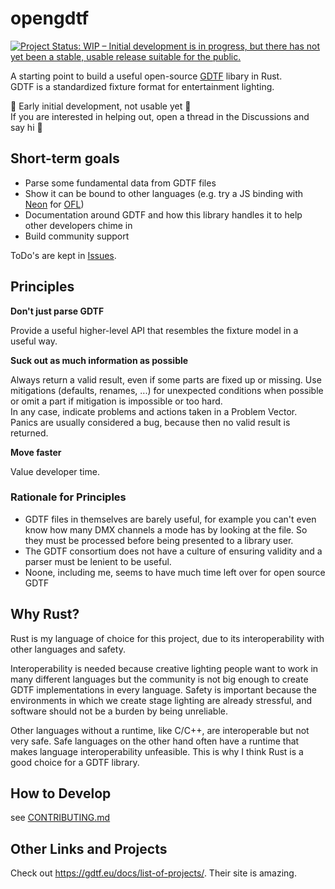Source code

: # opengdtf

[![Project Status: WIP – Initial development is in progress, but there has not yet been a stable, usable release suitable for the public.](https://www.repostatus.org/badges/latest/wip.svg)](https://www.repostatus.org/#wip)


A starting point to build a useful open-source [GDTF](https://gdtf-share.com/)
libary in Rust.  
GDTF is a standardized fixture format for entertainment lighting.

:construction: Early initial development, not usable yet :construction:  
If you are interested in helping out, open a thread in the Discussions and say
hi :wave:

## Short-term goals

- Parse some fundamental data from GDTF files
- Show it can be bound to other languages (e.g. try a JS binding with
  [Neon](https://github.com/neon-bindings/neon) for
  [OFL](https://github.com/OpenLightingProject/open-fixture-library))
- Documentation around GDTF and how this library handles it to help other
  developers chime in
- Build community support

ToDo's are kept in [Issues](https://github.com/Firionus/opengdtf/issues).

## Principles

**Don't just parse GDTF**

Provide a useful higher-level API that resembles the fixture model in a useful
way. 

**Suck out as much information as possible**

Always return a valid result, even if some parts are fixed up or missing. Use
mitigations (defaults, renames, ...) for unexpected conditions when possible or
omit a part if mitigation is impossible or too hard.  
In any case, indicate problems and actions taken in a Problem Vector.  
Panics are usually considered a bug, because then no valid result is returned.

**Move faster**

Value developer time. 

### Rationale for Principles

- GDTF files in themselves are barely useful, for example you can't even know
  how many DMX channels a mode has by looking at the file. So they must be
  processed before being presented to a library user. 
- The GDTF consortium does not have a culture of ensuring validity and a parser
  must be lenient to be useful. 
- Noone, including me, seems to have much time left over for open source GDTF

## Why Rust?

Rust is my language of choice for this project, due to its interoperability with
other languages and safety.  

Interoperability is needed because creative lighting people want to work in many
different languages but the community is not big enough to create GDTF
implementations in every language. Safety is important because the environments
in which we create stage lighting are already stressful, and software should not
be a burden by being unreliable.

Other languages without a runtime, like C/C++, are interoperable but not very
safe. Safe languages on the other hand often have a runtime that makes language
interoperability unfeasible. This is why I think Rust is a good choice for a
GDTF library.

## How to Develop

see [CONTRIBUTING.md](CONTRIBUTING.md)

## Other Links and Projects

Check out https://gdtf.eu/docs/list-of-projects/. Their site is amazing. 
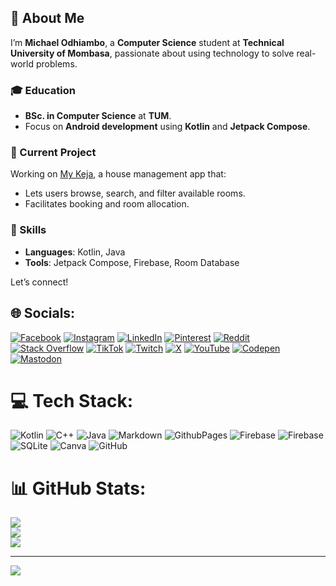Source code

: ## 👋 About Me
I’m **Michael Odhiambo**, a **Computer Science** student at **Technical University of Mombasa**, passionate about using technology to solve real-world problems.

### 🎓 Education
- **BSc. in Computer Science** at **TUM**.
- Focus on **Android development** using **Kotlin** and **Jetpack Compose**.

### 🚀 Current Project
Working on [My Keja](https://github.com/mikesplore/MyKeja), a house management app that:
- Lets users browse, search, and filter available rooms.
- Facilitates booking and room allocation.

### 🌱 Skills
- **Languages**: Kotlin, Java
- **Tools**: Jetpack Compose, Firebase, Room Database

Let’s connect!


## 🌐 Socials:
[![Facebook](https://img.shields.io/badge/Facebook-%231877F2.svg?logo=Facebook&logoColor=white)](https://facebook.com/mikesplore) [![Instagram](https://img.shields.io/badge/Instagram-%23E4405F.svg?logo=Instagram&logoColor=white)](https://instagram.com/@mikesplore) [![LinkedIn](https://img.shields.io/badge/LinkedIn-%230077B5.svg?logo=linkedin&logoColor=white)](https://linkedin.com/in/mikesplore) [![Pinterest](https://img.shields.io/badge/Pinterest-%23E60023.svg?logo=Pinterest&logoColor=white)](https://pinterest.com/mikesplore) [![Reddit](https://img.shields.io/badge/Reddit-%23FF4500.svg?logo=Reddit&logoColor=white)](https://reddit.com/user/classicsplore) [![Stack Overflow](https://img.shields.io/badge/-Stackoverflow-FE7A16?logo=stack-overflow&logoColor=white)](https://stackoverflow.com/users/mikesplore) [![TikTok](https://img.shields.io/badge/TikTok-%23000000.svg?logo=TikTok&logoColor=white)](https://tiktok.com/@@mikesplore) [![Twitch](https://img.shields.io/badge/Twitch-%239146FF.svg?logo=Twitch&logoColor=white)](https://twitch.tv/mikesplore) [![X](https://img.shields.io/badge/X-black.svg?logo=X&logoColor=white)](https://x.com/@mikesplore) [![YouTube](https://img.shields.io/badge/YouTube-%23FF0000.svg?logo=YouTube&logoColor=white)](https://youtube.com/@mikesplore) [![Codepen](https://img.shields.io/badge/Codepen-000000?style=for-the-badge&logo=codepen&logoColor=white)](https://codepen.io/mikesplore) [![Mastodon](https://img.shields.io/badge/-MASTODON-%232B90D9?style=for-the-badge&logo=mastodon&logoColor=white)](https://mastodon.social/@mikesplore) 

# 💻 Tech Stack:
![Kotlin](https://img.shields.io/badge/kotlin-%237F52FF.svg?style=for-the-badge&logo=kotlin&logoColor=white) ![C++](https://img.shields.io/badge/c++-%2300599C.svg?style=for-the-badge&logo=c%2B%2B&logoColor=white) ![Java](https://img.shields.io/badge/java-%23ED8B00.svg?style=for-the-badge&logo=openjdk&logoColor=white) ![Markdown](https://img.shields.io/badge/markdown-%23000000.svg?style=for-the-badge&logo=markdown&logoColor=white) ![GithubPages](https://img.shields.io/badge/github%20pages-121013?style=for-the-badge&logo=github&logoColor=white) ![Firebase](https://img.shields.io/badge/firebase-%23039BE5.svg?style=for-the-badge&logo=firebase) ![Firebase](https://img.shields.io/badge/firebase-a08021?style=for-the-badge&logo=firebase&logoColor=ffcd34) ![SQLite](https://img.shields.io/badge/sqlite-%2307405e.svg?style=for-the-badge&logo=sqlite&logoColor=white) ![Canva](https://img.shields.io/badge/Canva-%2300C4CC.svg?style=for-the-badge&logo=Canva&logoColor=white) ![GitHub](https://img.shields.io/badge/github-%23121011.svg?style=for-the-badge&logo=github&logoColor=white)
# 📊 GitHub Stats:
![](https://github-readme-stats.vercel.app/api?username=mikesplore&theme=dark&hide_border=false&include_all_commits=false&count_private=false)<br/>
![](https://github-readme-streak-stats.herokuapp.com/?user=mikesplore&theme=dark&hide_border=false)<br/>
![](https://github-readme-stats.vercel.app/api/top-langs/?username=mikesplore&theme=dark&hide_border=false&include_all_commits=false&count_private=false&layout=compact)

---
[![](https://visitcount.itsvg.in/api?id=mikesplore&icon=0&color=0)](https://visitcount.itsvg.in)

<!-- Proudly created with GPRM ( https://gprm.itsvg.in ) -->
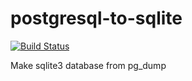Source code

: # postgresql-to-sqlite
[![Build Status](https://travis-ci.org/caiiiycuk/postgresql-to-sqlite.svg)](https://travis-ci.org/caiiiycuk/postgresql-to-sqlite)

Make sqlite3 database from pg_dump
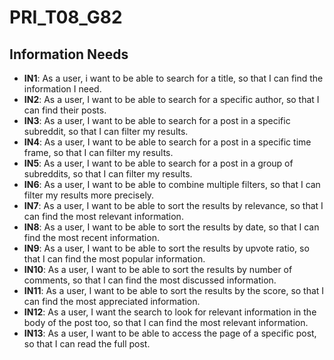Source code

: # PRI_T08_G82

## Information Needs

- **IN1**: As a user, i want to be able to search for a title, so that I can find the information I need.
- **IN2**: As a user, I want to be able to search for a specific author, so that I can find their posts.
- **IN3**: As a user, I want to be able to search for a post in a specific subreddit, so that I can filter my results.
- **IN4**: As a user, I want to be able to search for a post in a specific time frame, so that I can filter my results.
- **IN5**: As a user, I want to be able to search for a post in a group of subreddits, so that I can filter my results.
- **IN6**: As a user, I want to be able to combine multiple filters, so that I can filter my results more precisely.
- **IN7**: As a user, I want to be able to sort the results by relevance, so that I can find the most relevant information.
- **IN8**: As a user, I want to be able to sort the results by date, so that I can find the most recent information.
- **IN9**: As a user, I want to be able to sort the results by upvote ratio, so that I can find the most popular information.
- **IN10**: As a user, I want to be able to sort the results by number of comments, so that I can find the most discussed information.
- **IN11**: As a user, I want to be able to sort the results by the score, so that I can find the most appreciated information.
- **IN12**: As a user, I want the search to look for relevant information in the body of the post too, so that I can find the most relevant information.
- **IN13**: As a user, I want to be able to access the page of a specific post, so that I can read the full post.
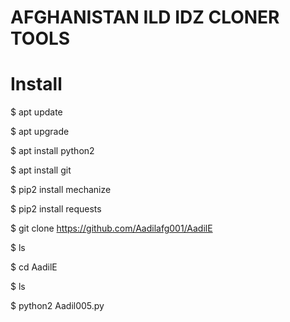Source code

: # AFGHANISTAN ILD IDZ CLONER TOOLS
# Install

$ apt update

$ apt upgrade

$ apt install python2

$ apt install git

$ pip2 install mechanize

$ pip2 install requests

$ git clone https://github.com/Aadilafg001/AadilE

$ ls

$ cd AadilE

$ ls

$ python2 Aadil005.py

....................

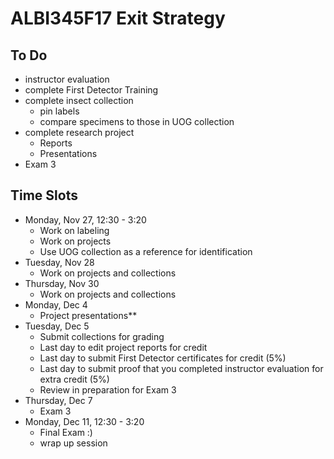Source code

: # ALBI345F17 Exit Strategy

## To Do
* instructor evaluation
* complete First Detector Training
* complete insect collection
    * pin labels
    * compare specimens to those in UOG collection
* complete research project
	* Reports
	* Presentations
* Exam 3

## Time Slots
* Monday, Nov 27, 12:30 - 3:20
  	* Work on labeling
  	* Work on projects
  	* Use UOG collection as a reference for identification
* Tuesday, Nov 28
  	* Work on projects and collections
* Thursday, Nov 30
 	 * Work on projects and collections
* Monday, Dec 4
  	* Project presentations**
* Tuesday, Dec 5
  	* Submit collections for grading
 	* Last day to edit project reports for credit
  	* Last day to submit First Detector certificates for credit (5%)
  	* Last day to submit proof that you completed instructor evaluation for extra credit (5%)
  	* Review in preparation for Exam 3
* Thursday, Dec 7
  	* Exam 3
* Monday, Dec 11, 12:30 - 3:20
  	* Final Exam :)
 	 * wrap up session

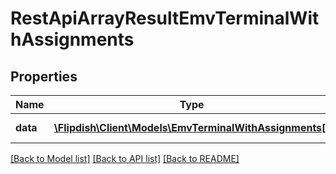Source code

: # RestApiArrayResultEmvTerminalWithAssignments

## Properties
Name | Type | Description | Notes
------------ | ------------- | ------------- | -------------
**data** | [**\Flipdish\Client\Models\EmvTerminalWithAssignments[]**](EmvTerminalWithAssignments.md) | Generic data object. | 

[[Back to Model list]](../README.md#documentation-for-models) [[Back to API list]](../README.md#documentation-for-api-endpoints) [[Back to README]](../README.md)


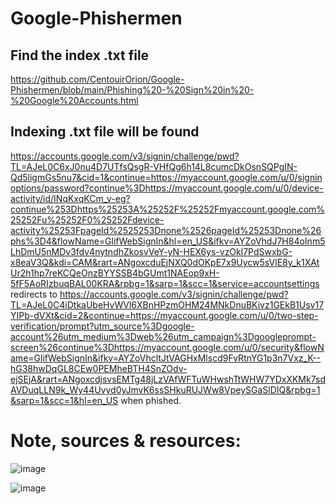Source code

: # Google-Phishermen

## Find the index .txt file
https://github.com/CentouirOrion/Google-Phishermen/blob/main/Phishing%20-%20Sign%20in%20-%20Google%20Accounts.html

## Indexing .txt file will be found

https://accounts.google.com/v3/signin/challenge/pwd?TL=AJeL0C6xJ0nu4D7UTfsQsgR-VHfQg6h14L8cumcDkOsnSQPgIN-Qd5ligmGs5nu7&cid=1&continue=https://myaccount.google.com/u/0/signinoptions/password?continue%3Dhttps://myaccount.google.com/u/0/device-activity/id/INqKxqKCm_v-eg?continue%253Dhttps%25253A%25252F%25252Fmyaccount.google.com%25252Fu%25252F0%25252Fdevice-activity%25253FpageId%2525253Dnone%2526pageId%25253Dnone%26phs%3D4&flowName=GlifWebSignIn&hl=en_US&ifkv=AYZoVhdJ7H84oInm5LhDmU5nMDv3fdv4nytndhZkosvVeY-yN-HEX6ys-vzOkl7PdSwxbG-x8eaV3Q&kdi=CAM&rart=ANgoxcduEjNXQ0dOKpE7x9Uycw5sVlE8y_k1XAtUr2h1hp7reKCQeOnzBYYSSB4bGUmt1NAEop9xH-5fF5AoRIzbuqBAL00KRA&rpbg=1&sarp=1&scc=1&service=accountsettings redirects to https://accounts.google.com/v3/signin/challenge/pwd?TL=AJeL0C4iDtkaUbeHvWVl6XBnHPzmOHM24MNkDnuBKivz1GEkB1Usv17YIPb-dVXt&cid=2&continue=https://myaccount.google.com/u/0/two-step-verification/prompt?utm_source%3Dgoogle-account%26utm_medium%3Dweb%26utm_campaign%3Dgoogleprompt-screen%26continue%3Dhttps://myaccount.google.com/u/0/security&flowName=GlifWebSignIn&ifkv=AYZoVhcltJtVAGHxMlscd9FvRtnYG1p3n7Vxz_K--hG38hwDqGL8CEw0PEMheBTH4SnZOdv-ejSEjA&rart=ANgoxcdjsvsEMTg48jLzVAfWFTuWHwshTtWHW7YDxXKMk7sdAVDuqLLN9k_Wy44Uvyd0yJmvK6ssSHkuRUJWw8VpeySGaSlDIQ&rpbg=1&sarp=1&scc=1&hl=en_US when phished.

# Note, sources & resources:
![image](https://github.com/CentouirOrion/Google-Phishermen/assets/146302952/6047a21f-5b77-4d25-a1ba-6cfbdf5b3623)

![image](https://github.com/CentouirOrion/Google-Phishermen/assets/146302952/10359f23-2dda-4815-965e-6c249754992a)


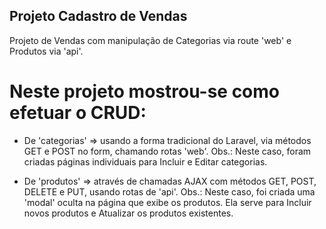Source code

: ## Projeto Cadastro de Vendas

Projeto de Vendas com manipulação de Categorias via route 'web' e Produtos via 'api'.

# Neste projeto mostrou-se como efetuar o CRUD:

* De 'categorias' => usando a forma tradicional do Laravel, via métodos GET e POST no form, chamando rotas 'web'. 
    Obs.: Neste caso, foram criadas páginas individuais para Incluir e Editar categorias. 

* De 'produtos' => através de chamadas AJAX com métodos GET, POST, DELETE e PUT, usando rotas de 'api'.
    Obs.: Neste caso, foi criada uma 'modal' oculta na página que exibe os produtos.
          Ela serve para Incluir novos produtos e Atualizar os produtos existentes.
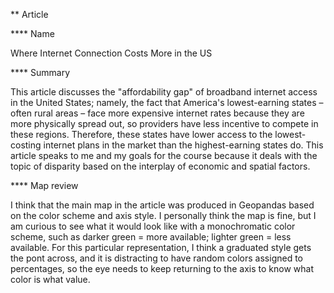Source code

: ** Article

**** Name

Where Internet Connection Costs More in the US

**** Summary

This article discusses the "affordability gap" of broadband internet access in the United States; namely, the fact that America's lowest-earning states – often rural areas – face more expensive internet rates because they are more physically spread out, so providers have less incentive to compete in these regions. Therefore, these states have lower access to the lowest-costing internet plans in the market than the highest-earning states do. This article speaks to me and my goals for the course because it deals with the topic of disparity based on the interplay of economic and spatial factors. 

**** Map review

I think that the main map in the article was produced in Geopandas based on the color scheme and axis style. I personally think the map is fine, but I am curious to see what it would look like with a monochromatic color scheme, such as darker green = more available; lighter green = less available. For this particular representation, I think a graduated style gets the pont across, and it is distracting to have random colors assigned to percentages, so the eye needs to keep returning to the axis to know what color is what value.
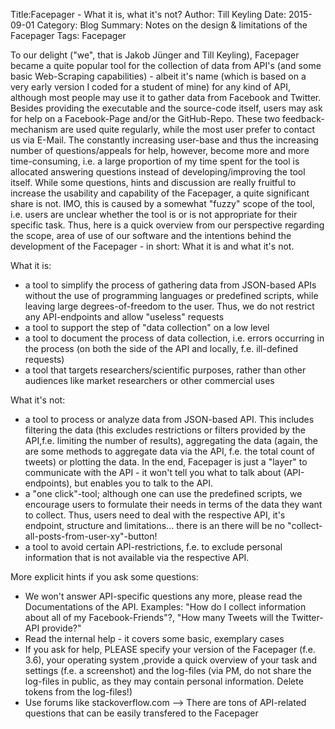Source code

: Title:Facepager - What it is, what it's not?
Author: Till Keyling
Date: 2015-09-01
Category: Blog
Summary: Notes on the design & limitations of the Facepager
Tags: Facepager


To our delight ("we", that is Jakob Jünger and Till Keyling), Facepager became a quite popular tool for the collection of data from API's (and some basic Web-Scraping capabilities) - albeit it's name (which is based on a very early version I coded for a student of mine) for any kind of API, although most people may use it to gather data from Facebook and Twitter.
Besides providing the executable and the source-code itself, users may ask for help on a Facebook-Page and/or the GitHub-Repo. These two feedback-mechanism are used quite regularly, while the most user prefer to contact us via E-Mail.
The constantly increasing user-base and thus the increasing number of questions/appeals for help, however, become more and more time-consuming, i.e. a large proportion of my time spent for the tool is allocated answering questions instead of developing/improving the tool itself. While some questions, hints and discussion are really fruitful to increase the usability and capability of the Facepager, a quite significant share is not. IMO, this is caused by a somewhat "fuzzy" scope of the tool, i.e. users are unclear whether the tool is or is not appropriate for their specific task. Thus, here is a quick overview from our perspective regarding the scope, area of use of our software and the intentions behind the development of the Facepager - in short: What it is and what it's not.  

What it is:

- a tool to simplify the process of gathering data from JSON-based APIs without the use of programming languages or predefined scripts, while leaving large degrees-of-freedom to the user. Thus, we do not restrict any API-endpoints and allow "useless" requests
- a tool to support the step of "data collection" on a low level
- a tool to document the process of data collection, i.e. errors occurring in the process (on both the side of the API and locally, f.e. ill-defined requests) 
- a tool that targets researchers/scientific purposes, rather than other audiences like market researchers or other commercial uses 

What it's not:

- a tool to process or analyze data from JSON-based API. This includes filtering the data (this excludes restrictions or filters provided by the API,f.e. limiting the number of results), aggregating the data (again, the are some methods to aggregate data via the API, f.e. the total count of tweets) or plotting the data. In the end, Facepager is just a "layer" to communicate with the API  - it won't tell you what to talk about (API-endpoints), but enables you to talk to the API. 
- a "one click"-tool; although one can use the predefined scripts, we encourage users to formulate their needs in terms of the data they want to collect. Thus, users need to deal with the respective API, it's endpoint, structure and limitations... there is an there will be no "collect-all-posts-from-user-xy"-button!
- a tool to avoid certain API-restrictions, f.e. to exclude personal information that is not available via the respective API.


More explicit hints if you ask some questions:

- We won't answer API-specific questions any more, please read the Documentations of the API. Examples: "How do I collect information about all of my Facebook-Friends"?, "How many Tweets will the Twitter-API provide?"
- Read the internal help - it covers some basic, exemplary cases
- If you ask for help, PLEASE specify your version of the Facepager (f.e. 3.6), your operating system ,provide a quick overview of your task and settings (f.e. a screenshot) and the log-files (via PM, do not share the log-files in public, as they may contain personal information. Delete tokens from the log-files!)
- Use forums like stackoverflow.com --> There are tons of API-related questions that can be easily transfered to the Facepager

....................

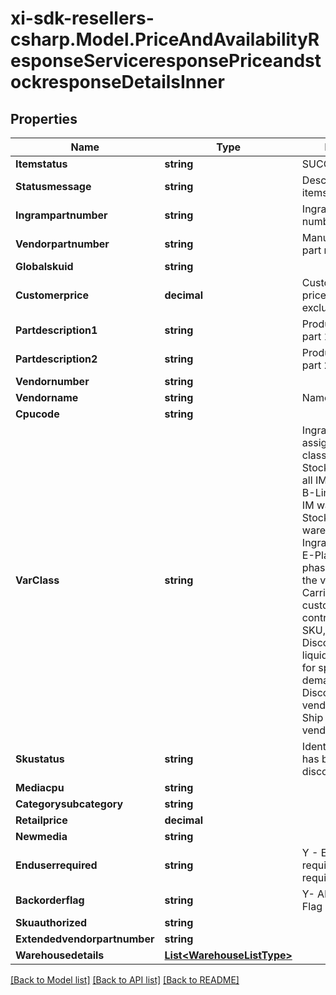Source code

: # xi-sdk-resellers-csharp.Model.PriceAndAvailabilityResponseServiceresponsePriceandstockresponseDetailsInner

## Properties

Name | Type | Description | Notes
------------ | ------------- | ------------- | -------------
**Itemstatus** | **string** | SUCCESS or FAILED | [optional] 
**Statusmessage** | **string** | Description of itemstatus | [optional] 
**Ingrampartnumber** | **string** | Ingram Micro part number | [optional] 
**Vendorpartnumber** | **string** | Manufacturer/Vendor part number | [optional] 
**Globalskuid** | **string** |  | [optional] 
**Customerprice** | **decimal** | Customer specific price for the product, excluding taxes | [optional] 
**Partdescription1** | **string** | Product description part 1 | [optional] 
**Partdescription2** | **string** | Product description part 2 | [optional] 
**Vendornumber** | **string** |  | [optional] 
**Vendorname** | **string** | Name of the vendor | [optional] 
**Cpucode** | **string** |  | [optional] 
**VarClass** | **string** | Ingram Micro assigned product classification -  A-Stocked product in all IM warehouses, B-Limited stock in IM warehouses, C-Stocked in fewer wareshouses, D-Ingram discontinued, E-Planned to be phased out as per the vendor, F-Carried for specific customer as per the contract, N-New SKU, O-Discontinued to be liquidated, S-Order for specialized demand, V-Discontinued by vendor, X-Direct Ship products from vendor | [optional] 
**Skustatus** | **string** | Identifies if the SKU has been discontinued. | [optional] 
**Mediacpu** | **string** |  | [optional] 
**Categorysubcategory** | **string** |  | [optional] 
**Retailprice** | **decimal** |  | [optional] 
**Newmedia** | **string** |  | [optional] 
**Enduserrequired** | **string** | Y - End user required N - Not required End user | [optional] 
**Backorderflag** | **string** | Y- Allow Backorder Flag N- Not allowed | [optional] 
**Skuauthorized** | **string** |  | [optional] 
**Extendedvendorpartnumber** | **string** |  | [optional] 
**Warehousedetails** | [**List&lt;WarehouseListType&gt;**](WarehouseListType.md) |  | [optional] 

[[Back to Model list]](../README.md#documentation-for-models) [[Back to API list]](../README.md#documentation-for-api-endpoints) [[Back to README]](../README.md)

....................

[What is needed] Would you copy every line from the listing above that has the string "restrictions" in it?

[Written solution]
- a tool to process or analyze data from JSON-based API. This includes filtering the data (this excludes restrictions or filters provided by the API,f.e. limiting the number of results), aggregating the data (again, the are some methods to aggregate data via the API, f.e. the total count of tweets) or plotting the data. In the end, Facepager is just a "layer" to communicate with the API  - it won't tell you what to talk about (API-endpoints), but enables you to talk to the API. 
- a tool to avoid certain API-restrictions, f.e. to exclude personal information that is not available via the respective API.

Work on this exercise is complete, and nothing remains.